> _Exercise instructions_
Without any pictures, print exactly the lines that run from the start of the data through the line containing "### Autocomplete".

Stored data:
────────────────────────────────────────
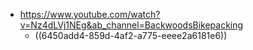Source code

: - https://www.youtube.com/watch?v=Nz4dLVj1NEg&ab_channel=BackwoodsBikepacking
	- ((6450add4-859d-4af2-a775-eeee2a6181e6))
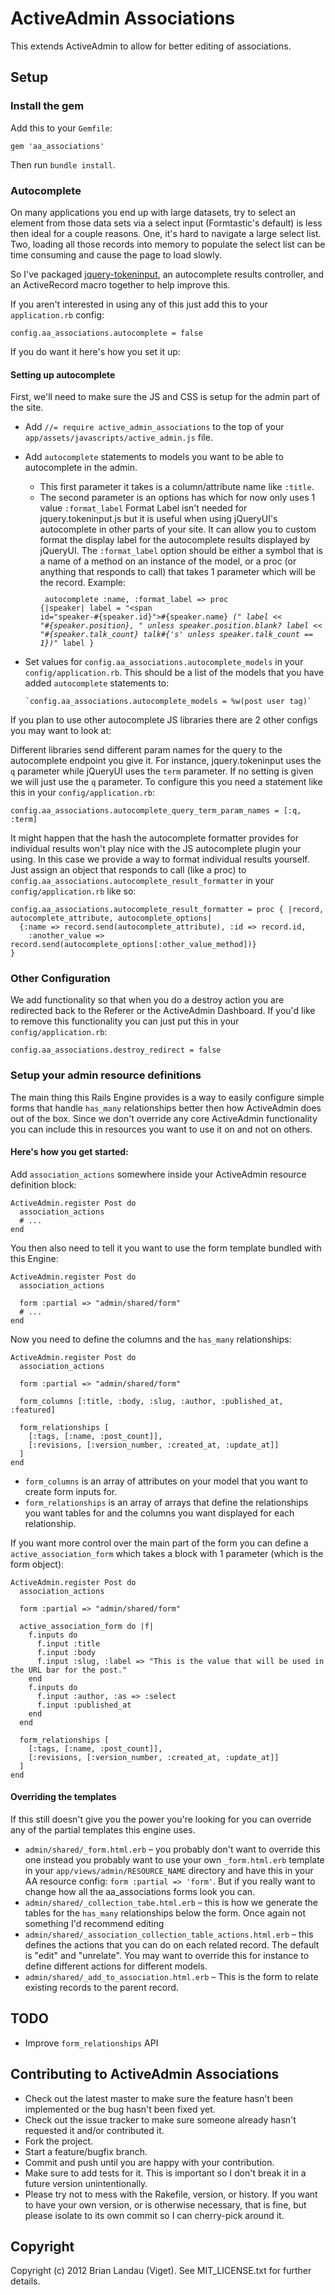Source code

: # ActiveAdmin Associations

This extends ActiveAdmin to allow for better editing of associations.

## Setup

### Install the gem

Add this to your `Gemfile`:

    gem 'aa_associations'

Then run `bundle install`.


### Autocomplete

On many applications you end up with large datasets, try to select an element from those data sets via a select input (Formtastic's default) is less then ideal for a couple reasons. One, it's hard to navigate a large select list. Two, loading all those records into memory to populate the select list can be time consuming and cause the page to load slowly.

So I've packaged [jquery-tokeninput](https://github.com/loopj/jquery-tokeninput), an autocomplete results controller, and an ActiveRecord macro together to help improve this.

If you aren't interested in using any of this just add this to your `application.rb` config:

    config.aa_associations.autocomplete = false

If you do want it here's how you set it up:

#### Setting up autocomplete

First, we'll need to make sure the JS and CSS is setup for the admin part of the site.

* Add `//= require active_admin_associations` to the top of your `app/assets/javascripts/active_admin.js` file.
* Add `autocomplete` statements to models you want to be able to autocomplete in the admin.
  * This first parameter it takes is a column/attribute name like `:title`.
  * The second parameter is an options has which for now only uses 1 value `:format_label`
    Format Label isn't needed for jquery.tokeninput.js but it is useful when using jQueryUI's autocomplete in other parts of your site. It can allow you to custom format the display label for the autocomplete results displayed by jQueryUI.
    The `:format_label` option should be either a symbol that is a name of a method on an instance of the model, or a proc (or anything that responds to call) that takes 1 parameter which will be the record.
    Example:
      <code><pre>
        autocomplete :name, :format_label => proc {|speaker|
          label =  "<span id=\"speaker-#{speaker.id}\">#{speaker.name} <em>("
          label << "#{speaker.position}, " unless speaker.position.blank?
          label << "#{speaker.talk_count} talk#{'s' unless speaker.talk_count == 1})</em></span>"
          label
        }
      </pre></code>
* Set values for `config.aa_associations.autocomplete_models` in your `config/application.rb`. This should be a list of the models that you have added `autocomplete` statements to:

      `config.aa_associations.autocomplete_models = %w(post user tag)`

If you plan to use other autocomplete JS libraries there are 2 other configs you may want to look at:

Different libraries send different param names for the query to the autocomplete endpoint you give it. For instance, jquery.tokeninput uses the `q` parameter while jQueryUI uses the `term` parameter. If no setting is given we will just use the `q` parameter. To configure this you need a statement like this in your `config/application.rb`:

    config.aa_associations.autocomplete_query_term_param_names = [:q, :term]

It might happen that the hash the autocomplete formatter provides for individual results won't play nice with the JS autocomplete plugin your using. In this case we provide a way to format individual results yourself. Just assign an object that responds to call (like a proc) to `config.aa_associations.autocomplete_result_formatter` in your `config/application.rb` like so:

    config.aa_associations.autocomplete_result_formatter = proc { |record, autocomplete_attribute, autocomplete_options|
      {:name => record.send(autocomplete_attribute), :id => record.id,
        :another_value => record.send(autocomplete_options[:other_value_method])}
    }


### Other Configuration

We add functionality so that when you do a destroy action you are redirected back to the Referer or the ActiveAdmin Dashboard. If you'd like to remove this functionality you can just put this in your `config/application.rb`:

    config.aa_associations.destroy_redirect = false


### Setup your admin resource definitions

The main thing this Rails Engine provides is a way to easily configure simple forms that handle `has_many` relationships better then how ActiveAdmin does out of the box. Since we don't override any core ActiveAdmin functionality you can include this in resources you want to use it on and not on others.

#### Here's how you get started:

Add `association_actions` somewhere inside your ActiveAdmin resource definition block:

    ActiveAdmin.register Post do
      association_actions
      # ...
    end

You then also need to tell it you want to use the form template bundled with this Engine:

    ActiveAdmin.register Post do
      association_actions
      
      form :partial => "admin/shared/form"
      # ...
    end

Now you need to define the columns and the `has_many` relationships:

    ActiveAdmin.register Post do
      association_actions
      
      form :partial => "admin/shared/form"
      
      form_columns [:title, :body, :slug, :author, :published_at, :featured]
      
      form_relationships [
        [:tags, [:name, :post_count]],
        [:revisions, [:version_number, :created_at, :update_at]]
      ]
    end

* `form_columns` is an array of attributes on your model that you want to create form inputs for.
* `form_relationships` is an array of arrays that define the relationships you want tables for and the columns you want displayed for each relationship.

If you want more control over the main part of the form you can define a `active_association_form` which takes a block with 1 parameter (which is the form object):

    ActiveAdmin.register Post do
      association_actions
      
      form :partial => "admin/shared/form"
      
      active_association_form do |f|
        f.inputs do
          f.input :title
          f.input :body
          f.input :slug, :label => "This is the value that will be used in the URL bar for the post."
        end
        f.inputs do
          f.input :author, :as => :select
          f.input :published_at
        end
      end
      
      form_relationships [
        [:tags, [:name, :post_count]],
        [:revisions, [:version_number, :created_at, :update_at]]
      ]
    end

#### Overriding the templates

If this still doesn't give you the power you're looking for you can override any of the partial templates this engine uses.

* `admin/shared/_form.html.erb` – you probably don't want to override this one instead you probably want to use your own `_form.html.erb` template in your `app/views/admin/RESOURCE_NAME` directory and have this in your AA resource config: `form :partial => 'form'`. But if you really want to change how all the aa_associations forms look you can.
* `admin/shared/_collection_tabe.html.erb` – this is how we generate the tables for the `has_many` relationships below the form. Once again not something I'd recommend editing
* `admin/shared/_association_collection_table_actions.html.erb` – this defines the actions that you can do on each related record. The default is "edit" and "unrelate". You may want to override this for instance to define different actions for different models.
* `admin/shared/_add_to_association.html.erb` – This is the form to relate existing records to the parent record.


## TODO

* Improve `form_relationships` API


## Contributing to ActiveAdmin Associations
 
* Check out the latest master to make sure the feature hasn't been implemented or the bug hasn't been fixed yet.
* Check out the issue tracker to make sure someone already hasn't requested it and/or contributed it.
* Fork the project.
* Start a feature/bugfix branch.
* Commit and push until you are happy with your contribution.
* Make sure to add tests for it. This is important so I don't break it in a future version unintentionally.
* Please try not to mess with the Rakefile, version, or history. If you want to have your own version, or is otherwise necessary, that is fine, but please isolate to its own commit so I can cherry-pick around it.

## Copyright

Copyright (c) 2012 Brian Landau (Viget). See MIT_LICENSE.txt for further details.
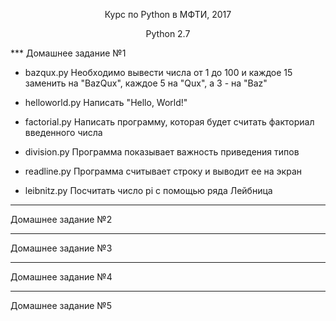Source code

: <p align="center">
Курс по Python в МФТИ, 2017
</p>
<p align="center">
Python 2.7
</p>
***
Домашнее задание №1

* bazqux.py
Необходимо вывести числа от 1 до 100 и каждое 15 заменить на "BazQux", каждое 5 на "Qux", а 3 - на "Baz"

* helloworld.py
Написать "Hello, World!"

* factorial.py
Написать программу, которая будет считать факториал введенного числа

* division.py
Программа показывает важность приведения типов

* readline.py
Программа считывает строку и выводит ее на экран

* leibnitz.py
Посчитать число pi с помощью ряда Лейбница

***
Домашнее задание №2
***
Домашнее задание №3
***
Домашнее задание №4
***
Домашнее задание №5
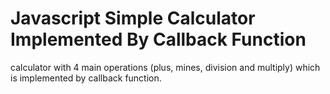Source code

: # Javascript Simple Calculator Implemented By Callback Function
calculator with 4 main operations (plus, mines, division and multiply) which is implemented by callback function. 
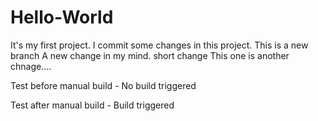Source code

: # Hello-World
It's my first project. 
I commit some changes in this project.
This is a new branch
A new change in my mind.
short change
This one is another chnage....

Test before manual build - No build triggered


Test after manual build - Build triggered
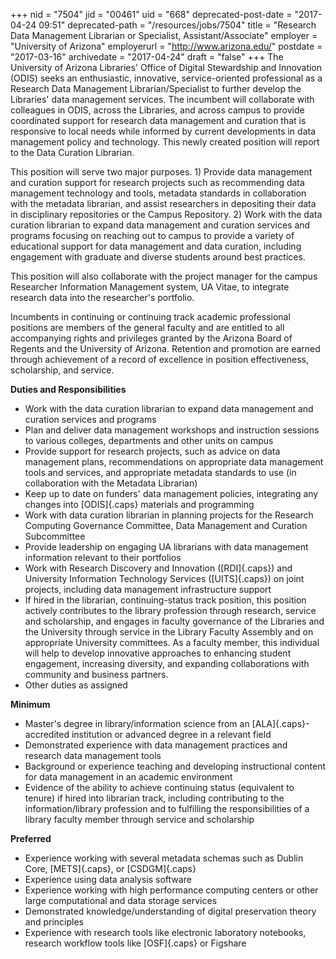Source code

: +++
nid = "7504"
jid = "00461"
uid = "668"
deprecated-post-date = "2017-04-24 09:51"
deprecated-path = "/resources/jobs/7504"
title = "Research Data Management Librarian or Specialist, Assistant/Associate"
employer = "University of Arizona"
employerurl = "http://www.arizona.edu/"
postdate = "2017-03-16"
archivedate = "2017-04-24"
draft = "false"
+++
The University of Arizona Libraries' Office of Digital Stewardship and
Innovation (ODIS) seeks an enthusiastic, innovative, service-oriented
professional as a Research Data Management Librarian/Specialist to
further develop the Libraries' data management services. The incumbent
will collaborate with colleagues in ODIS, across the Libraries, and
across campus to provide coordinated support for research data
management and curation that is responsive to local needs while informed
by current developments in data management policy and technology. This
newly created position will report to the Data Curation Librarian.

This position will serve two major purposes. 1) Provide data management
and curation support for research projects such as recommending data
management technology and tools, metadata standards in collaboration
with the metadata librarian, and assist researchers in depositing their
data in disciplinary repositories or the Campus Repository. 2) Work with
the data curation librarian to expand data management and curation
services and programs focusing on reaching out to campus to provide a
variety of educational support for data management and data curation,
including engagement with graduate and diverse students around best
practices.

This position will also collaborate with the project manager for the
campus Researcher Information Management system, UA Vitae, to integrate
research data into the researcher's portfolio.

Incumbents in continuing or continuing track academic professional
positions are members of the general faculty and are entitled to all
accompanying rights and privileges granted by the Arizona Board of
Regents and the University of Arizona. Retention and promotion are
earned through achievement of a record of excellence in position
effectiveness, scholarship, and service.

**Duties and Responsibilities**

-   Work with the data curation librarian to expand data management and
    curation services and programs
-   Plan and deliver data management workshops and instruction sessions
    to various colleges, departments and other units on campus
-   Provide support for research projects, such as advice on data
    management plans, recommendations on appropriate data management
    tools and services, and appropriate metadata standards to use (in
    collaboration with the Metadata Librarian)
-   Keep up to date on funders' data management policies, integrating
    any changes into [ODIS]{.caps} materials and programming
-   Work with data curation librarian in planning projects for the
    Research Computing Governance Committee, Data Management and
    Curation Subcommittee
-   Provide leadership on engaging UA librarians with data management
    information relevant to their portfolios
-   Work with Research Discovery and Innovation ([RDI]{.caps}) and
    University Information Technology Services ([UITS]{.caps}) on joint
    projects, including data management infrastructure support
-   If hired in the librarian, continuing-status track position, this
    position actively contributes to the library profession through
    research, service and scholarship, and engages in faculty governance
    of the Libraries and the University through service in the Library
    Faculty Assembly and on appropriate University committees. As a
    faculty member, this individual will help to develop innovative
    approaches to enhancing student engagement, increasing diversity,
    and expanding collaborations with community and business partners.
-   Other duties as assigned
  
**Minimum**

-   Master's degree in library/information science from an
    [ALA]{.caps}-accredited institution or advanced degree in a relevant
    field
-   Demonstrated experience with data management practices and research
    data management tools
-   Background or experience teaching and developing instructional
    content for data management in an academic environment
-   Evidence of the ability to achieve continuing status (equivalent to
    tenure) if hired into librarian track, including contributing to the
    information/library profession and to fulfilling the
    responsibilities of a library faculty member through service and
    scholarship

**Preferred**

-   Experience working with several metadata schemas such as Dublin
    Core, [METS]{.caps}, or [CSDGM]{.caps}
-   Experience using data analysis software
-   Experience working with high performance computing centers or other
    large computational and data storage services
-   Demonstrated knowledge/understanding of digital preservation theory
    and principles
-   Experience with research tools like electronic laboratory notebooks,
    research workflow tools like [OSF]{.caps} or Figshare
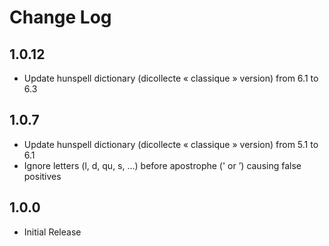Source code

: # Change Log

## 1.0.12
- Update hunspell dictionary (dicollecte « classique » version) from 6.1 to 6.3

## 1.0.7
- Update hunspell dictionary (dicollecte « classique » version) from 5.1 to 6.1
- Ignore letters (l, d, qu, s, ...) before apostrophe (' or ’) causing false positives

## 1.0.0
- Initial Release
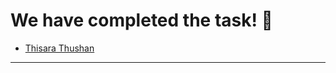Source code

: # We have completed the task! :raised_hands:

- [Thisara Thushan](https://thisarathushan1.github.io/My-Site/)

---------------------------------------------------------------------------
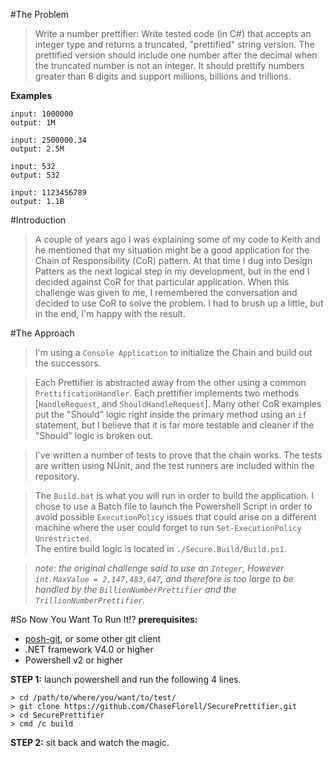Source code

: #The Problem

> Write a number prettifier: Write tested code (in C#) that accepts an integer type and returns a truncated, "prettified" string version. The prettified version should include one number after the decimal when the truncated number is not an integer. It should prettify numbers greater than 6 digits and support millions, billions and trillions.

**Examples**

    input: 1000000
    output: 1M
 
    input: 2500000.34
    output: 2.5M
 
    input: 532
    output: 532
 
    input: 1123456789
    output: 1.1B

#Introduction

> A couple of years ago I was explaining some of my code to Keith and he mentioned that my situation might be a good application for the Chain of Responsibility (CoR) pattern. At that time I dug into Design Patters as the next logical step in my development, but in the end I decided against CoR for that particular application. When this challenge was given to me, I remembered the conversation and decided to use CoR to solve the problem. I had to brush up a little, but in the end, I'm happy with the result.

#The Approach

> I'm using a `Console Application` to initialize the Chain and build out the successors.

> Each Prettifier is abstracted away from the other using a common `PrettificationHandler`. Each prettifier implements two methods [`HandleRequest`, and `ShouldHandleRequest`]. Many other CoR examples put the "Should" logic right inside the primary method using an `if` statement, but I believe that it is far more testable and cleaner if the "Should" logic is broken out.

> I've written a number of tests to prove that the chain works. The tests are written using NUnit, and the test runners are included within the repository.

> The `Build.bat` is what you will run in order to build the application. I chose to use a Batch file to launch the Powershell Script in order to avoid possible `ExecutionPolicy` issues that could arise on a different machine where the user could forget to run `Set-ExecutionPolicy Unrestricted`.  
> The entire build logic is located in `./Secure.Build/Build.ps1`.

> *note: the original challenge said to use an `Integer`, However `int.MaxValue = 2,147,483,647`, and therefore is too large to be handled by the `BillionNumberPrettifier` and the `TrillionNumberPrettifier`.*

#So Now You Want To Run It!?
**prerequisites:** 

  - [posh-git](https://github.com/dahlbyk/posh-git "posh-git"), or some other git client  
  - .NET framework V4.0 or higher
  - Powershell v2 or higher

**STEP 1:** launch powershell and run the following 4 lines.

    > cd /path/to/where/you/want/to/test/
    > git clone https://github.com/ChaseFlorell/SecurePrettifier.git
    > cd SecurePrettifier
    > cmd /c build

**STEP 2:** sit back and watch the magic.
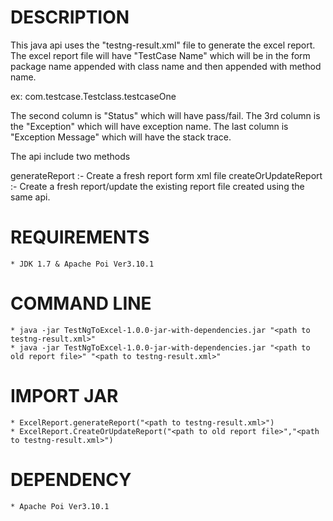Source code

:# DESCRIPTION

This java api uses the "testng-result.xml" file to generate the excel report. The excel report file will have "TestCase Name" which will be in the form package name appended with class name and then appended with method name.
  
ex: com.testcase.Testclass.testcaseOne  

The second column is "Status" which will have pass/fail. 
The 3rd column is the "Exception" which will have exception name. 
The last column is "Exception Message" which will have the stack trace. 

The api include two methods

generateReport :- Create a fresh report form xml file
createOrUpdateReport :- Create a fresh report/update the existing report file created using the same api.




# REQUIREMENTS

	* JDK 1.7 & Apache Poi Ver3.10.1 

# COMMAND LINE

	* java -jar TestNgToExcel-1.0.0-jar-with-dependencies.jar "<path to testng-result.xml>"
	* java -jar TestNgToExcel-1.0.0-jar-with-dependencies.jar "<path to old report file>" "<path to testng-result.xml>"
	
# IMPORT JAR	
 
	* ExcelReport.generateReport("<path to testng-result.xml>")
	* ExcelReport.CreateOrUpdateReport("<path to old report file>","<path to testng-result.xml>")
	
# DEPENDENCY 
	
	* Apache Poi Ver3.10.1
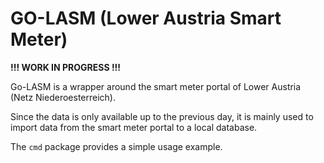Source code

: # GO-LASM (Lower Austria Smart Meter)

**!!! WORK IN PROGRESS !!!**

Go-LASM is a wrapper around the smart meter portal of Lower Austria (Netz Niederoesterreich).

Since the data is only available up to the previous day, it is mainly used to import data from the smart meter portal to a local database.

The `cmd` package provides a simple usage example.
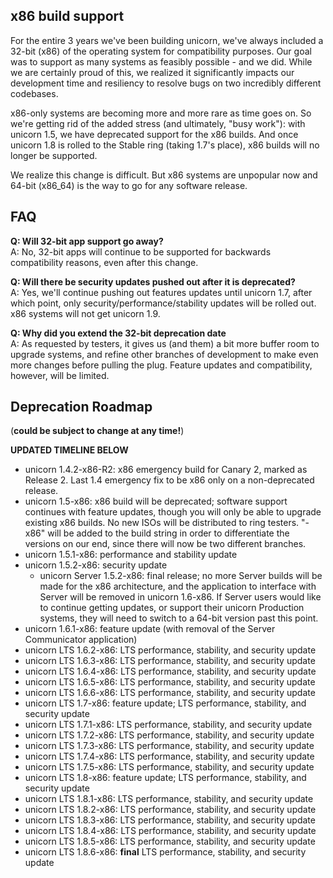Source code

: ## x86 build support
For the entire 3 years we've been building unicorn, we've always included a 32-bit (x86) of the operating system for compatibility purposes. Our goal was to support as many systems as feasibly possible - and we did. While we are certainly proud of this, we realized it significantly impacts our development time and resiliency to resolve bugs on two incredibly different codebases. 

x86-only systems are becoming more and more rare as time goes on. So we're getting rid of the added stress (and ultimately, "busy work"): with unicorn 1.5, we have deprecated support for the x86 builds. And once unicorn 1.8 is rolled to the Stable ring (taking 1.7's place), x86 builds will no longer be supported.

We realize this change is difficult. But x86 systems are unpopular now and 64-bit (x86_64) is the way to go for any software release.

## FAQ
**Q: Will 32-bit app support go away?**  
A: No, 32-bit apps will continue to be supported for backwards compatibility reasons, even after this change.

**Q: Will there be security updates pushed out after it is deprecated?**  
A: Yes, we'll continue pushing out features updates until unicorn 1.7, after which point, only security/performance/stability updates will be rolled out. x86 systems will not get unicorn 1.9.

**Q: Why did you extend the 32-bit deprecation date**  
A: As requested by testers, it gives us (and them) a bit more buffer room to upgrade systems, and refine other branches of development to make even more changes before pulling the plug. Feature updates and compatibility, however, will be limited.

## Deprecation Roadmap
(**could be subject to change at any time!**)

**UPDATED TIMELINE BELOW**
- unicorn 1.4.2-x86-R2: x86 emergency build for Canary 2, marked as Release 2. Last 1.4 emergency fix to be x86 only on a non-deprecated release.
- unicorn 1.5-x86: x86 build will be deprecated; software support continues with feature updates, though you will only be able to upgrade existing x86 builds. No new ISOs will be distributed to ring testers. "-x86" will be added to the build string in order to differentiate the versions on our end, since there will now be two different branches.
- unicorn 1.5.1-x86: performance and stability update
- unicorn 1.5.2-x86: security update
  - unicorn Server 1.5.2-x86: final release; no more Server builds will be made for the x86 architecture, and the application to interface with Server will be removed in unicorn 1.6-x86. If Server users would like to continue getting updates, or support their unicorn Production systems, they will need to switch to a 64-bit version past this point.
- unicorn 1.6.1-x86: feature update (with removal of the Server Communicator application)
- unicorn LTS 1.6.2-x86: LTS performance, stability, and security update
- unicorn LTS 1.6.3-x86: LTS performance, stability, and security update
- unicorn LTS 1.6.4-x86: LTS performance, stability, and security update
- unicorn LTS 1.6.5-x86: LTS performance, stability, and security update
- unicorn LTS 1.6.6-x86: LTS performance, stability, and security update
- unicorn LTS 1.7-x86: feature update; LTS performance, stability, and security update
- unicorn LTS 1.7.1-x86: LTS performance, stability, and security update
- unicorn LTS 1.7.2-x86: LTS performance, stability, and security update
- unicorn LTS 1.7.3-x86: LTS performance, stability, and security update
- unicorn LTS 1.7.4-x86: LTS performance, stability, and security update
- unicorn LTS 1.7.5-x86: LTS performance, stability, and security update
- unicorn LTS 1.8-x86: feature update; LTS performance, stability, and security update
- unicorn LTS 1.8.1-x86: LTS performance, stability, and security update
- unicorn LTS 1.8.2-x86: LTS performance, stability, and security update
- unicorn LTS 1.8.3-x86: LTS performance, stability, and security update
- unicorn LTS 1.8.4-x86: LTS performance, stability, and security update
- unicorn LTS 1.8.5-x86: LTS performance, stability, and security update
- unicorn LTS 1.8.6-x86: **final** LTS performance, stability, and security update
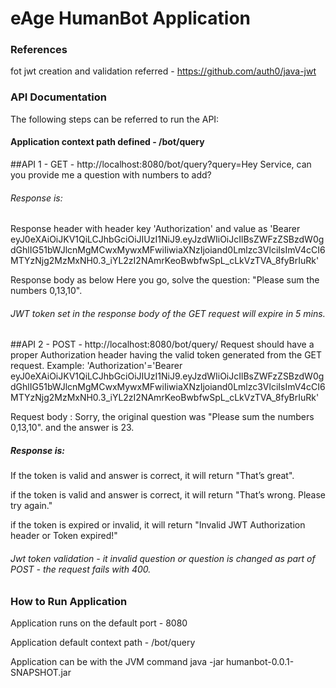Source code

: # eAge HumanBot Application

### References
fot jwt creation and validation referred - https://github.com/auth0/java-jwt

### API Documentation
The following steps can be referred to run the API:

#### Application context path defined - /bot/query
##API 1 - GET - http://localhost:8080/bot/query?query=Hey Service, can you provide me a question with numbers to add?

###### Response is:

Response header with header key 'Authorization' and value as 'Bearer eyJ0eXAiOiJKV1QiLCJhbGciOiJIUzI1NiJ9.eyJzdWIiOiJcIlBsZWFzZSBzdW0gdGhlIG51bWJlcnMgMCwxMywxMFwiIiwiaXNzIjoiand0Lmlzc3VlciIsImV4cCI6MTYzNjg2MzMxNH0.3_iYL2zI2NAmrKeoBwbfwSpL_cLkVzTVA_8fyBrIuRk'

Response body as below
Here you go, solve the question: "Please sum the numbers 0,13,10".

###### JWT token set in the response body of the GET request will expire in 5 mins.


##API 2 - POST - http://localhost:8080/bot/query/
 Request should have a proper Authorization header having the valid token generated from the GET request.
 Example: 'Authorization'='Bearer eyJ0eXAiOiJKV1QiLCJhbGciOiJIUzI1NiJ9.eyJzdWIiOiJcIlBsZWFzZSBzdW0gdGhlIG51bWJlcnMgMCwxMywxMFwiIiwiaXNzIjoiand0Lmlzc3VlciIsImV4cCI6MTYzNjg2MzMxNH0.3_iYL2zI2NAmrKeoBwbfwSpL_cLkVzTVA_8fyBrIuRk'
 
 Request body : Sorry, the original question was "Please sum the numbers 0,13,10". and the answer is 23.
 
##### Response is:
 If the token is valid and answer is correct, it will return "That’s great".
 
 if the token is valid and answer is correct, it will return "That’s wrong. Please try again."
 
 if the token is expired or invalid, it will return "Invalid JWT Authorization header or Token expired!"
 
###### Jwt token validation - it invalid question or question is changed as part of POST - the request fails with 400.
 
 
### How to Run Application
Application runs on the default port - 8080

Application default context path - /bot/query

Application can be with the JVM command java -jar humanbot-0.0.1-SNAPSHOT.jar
────────────────────────────────────────
> _Exercise response_
Source code

: - https://www.youtube.com/watch?v=Nz4dLVj1NEg&ab_channel=BackwoodsBikepacking
	- ((6450add4-859d-4af2-a775-eeee2a6181e6))
Source code

: # ActiveAdmin Associations

This extends ActiveAdmin to allow for better editing of associations.

## Setup

### Install the gem

Add this to your `Gemfile`:

    gem 'aa_associations'

Then run `bundle install`.


### Autocomplete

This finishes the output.